_GOAL OF THE EXERCISE_
Your job is to retype all of the data word for word, leaving every image out.

_TASK INPUT_
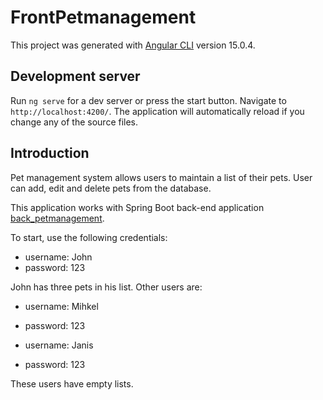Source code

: # FrontPetmanagement

This project was generated with [Angular CLI](https://github.com/angular/angular-cli) version 15.0.4.

## Development server

Run `ng serve` for a dev server or press the start button. Navigate to `http://localhost:4200/`. The application will automatically reload if you change any of the source files.

## Introduction

Pet management system allows users to maintain a list of their pets. User can add, edit and delete pets from the database.

This application works with Spring Boot back-end application
[back_petmanagement](https://github.com/AOrgla/back_petmanagement).

To start, use the following credentials:
* username: John
* password: 123

John has three pets in his list.
Other users are:
* username: Mihkel
* password: 123

* username: Janis
* password: 123

These users have empty lists.


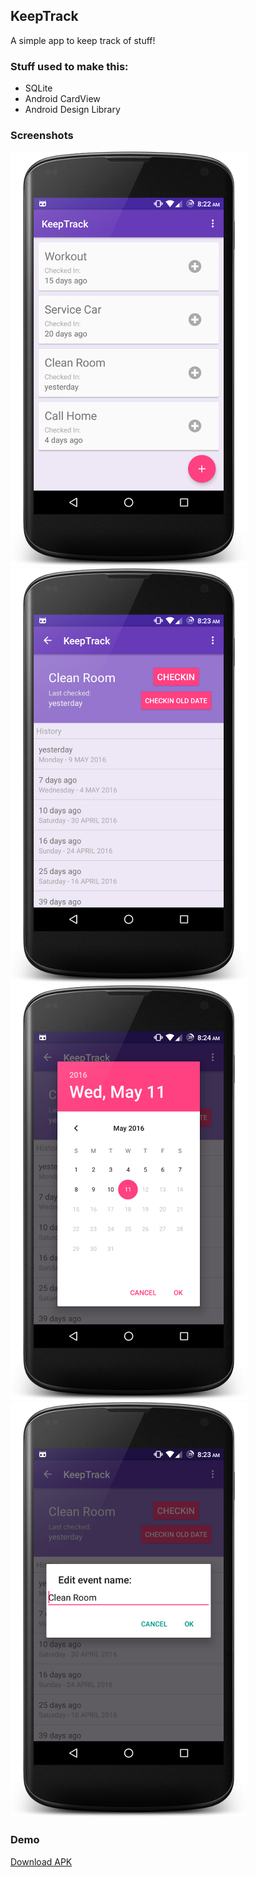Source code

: ## KeepTrack

A simple app to keep track of stuff!

### Stuff used to make this:

* SQLite
* Android CardView
* Android Design Library

### Screenshots

![screenshot1](screenshot1.png)
![screenshot2](screenshot2.png)
![screenshot3](screenshot3.png)
![screenshot4](screenshot4.png)

### Demo
[Download APK](https://github.com/shahzar/KeepTrack/raw/master/KeepTrack.apk)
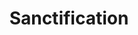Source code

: ---
layout: default
title: Sanctification 
nav_order: 6
parent: Farsight
has_children: true
has_toc: true
---
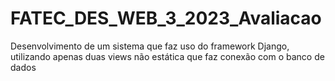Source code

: # FATEC_DES_WEB_3_2023_Avaliacao
Desenvolvimento de um sistema que faz uso do framework Django, utilizando apenas duas views não estática que faz conexão com o banco de dados
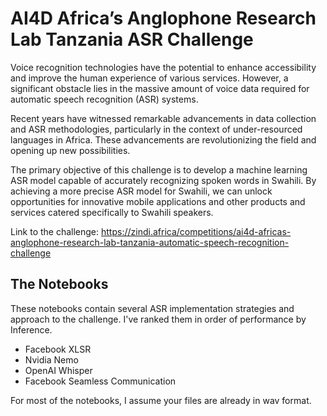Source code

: # AI4D Africa’s Anglophone Research Lab Tanzania ASR Challenge

Voice recognition technologies have the potential to enhance accessibility and improve the human experience of various services. However, a significant obstacle lies in the massive amount of voice data required for automatic speech recognition (ASR) systems.

Recent years have witnessed remarkable advancements in data collection and ASR methodologies, particularly in the context of under-resourced languages in Africa. These advancements are revolutionizing the field and opening up new possibilities.

The primary objective of this challenge is to develop a machine learning ASR model capable of accurately recognizing spoken words in Swahili. By achieving a more precise ASR model for Swahili, we can unlock opportunities for innovative mobile applications and other products and services catered specifically to Swahili speakers.

Link to the challenge: https://zindi.africa/competitions/ai4d-africas-anglophone-research-lab-tanzania-automatic-speech-recognition-challenge

## The Notebooks

These notebooks contain several ASR implementation strategies and approach to the challenge. I've ranked them in order of performance by Inference.

* Facebook XLSR
* Nvidia Nemo
* OpenAI Whisper
* Facebook Seamless Communication


For most of the notebooks, I assume your files are already in wav format.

_WRITTEN ANSWER_
Source code

: # FrontPetmanagement

This project was generated with [Angular CLI](https://github.com/angular/angular-cli) version 15.0.4.

## Development server

Run `ng serve` for a dev server or press the start button. Navigate to `http://localhost:4200/`. The application will automatically reload if you change any of the source files.

## Introduction

Pet management system allows users to maintain a list of their pets. User can add, edit and delete pets from the database.

This application works with Spring Boot back-end application
[back_petmanagement](https://github.com/AOrgla/back_petmanagement).

To start, use the following credentials:
* username: John
* password: 123

John has three pets in his list.
Other users are:
* username: Mihkel
* password: 123

* username: Janis
* password: 123

These users have empty lists.


Source code

: ## KeepTrack

A simple app to keep track of stuff!

### Stuff used to make this:

* SQLite
* Android CardView
* Android Design Library

### Screenshots

![screenshot1](screenshot1.png)
![screenshot2](screenshot2.png)
![screenshot3](screenshot3.png)
![screenshot4](screenshot4.png)

### Demo
[Download APK](https://github.com/shahzar/KeepTrack/raw/master/KeepTrack.apk)
Source code

: ---
layout: default
title: Sanctification 
nav_order: 6
parent: Farsight
has_children: true
has_toc: true
---
Source code

: # FATEC_DES_WEB_3_2023_Avaliacao
Desenvolvimento de um sistema que faz uso do framework Django, utilizando apenas duas views não estática que faz conexão com o banco de dados
Source code

: # AI4D Africa’s Anglophone Research Lab Tanzania ASR Challenge

Voice recognition technologies have the potential to enhance accessibility and improve the human experience of various services. However, a significant obstacle lies in the massive amount of voice data required for automatic speech recognition (ASR) systems.

Recent years have witnessed remarkable advancements in data collection and ASR methodologies, particularly in the context of under-resourced languages in Africa. These advancements are revolutionizing the field and opening up new possibilities.

The primary objective of this challenge is to develop a machine learning ASR model capable of accurately recognizing spoken words in Swahili. By achieving a more precise ASR model for Swahili, we can unlock opportunities for innovative mobile applications and other products and services catered specifically to Swahili speakers.

Link to the challenge: https://zindi.africa/competitions/ai4d-africas-anglophone-research-lab-tanzania-automatic-speech-recognition-challenge

## The Notebooks

These notebooks contain several ASR implementation strategies and approach to the challenge. I've ranked them in order of performance by Inference.

* Facebook XLSR
* Nvidia Nemo
* OpenAI Whisper
* Facebook Seamless Communication


For most of the notebooks, I assume your files are already in wav format.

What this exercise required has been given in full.